*** Material for this exercise Section Begins ***
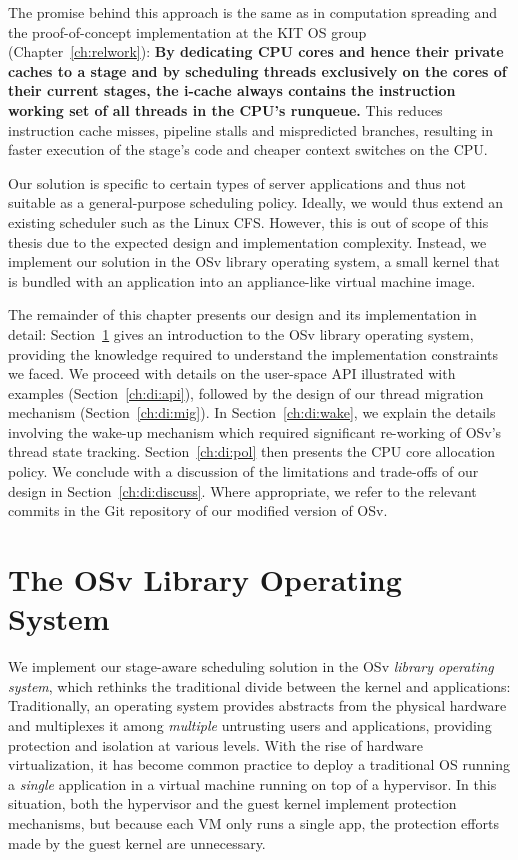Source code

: \documentclass[12pt,a4paper]{book}
\begin{document}
The promise behind this approach is the same as in computation spreading and the proof-of-concept implementation at the KIT OS group (Chapter~\ref{ch:relwork}):
\textbf{By dedicating CPU cores and hence their private caches to a stage and by scheduling threads exclusively on the cores of their current stages, the i-cache always contains the instruction working set of all threads in the CPU's runqueue.}
This reduces instruction cache misses, pipeline stalls and mispredicted branches, resulting in faster execution of the stage's code and cheaper context switches on the CPU. 

Our solution is specific to certain types of server applications and thus not suitable as a general-purpose scheduling policy.
Ideally, we would thus extend an existing scheduler such as the Linux CFS.
However, this is out of scope of this thesis due to the expected design and implementation complexity.
Instead, we implement our solution in the OSv library operating system, a small kernel that is bundled with an application into an appliance-like virtual machine image.

The remainder of this chapter presents our design and its implementation in detail:
Section~\ref{ch:di:osv} gives an introduction to the OSv library operating system, providing the knowledge required to understand the implementation constraints we faced.
We proceed with details on the user-space API illustrated with examples (Section~\ref{ch:di:api}), followed by the design of our thread migration mechanism (Section~\ref{ch:di:mig}).
In Section~\ref{ch:di:wake}, we explain the details involving the wake-up mechanism which required significant re-working of OSv's thread state tracking.
Section~\ref{ch:di:pol} then presents the CPU core allocation policy.
We conclude with a discussion of the limitations and trade-offs of our design in Section~\ref{ch:di:discuss}.
Where appropriate, we refer to the relevant commits in the Git repository of our modified version of OSv.

\section{The OSv Library Operating System}\label{ch:di:osv}
We implement our stage-aware scheduling solution in the OSv \emph{library operating system}, which rethinks the traditional divide between the kernel and applications:
Traditionally, an operating system provides abstracts from the physical hardware and multiplexes it among \emph{multiple} untrusting users and applications, providing protection and isolation at various levels.
With the rise of hardware virtualization, it has become common practice to deploy a traditional OS running a \emph{single} application in a virtual machine running on top of a hypervisor.
In this situation, both the hypervisor and the guest kernel implement protection mechanisms, but because each VM only runs a single app, the protection efforts made by the guest kernel are unnecessary. 
\end{document}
*** Material for this exercise Section Ends ***
▶ Instructions for the task: Would you please output each record exactly, leaving the images out?

▶ Your response:
Source code

: \documentclass[12pt,a4paper]{book}
\begin{document}
The promise behind this approach is the same as in computation spreading and the proof-of-concept implementation at the KIT OS group (Chapter~\ref{ch:relwork}):
\textbf{By dedicating CPU cores and hence their private caches to a stage and by scheduling threads exclusively on the cores of their current stages, the i-cache always contains the instruction working set of all threads in the CPU's runqueue.}
This reduces instruction cache misses, pipeline stalls and mispredicted branches, resulting in faster execution of the stage's code and cheaper context switches on the CPU. 

Our solution is specific to certain types of server applications and thus not suitable as a general-purpose scheduling policy.
Ideally, we would thus extend an existing scheduler such as the Linux CFS.
However, this is out of scope of this thesis due to the expected design and implementation complexity.
Instead, we implement our solution in the OSv library operating system, a small kernel that is bundled with an application into an appliance-like virtual machine image.

The remainder of this chapter presents our design and its implementation in detail:
Section~\ref{ch:di:osv} gives an introduction to the OSv library operating system, providing the knowledge required to understand the implementation constraints we faced.
We proceed with details on the user-space API illustrated with examples (Section~\ref{ch:di:api}), followed by the design of our thread migration mechanism (Section~\ref{ch:di:mig}).
In Section~\ref{ch:di:wake}, we explain the details involving the wake-up mechanism which required significant re-working of OSv's thread state tracking.
Section~\ref{ch:di:pol} then presents the CPU core allocation policy.
We conclude with a discussion of the limitations and trade-offs of our design in Section~\ref{ch:di:discuss}.
Where appropriate, we refer to the relevant commits in the Git repository of our modified version of OSv.

\section{The OSv Library Operating System}\label{ch:di:osv}
We implement our stage-aware scheduling solution in the OSv \emph{library operating system}, which rethinks the traditional divide between the kernel and applications:
Traditionally, an operating system provides abstracts from the physical hardware and multiplexes it among \emph{multiple} untrusting users and applications, providing protection and isolation at various levels.
With the rise of hardware virtualization, it has become common practice to deploy a traditional OS running a \emph{single} application in a virtual machine running on top of a hypervisor.
In this situation, both the hypervisor and the guest kernel implement protection mechanisms, but because each VM only runs a single app, the protection efforts made by the guest kernel are unnecessary. 
\end{document}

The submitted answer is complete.